For each model, we tuned hyperparameters as detailed in the Models section and trained them on a designated training set. We then validated their performance on a separate validation set.
After individual testing, we combined the three models into an ensemble. The ensemble method aimed to leverage the strengths of each model to improve overall prediction accuracy. The final predictions were a weighted average of predictions from each model, with weights tuned to minimize the validation RMSE.
The results of our experiments are summarized in Figure below. The ensemble model demonstrated a notable improvement over individual models, indicating the effectiveness of combining different machine learning approaches for this task.
Since the leaderboard scores are fundamentally different from actual scores that will be on the private dataset, it is important to trust your own cross validation instead of fully rely on the leaderboard ranking. Our team ended up having a final RMSE of 0.56886 on the final leaderboard, which is 126 places higher than the initial leaderboard score with an RMSE of 0.570.
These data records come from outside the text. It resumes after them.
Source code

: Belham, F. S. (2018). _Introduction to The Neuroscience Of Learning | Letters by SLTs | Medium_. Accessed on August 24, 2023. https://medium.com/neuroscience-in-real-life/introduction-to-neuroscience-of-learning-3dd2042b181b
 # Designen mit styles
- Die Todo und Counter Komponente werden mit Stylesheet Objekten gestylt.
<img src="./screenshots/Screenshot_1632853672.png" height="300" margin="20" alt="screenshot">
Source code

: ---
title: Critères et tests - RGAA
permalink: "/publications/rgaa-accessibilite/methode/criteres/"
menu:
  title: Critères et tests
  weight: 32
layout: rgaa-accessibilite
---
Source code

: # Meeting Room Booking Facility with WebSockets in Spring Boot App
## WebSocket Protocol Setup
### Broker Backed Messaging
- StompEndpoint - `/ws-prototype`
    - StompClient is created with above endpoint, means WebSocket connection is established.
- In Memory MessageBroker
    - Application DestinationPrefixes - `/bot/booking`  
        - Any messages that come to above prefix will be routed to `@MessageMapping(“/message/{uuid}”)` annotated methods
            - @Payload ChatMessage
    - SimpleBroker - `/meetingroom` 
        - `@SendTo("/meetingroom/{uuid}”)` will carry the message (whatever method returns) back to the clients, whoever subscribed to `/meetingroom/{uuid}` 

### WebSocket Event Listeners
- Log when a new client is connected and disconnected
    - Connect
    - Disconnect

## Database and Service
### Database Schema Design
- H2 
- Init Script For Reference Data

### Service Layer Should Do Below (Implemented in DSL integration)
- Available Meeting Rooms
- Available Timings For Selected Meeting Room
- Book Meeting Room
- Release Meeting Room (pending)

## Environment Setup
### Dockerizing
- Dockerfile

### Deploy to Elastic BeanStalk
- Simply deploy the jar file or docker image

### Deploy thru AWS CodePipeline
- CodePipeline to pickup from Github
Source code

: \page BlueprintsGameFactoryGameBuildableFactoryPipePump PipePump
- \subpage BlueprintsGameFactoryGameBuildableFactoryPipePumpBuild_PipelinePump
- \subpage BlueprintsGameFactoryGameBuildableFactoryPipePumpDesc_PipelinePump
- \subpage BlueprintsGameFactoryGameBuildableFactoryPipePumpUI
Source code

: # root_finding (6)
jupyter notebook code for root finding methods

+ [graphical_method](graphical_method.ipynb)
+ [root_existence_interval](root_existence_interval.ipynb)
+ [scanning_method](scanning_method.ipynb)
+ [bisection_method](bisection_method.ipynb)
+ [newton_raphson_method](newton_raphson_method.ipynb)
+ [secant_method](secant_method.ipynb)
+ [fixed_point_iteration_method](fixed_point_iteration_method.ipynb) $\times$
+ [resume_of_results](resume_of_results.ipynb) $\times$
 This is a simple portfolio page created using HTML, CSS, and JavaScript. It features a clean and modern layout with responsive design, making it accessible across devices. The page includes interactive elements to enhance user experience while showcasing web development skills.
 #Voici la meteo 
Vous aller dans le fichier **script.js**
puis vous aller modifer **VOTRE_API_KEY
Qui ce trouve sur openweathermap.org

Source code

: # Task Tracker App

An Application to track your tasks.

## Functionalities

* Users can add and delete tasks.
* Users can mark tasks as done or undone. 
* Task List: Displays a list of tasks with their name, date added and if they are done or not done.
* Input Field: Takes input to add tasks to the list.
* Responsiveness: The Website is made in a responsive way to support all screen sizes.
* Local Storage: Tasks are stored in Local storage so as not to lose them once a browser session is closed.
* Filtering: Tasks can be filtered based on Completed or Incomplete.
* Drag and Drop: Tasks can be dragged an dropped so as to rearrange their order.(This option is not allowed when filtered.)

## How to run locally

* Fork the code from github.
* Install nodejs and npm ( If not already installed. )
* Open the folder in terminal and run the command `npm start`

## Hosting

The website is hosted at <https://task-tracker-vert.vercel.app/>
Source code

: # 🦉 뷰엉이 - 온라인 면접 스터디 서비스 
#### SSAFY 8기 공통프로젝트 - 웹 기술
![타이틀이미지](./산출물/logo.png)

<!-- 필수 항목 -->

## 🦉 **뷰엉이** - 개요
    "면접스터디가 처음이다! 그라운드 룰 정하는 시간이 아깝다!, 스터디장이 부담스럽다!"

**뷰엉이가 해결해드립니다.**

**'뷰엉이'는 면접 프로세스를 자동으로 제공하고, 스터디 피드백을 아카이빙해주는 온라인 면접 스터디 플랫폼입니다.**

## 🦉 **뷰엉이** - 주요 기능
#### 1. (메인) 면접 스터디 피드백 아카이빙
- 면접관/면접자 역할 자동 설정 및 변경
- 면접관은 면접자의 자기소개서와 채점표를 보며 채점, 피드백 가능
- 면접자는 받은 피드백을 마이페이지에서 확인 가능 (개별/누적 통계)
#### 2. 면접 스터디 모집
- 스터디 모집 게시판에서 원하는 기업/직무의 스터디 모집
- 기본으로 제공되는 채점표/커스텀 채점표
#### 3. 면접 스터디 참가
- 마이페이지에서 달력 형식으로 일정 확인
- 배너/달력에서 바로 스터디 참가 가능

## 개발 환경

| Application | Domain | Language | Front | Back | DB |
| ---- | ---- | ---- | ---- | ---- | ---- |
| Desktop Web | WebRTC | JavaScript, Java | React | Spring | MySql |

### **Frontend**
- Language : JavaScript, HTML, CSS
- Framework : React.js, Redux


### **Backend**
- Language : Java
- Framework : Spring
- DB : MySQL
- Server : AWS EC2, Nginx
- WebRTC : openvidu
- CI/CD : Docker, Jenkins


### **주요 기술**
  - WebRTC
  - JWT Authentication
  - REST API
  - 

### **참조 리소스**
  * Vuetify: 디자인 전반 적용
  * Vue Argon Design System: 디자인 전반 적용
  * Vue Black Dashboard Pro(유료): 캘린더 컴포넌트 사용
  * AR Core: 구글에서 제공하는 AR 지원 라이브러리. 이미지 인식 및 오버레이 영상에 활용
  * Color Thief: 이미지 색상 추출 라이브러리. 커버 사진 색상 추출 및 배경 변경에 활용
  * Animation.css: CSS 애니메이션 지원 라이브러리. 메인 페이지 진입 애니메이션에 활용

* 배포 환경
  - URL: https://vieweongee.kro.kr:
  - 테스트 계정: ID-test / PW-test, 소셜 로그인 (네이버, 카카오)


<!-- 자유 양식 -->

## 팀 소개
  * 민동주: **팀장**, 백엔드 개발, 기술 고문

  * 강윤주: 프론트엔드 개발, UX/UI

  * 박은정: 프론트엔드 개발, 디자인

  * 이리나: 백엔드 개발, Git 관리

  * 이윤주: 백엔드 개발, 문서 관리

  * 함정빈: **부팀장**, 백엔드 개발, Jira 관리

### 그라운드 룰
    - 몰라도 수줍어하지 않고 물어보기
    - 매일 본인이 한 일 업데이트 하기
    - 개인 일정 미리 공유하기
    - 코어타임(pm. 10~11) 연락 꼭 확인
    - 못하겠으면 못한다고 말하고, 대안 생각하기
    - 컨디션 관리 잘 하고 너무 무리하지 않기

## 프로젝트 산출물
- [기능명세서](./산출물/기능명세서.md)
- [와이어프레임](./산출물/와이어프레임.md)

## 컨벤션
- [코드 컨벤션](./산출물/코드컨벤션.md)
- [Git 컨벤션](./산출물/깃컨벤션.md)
To further improve our results, it has been shown aligning context features using the reconstructed essays generated using a pre-trained Deberta-based regressor shows promising results. Deberta here essentially works to create a new feature that adds more relevant context to the feature set. Although GPU intensive, BERT and even LLaMA can be explored here. This general theme of introducing external data seems to work quite effectively. This external data can be anonymized, have a vectorizer (such as Tf-idf applied), and then essay related features can be merged together with the competition data reconstructed essays. Choosing the optimal feature set and performing dimensionality reduction with SVD, PCA, or perhaps in a more advanced way with regression feature importances also seem to be effective. This has been a fruitful project, shedding light on the depths that could be taken by the Kaggle community to create relevant features collaboratively and showcasing the power of data science in creating automated grading scheme tools and discovering just how observing something as general as keystrokes can powerfully predict writing quality.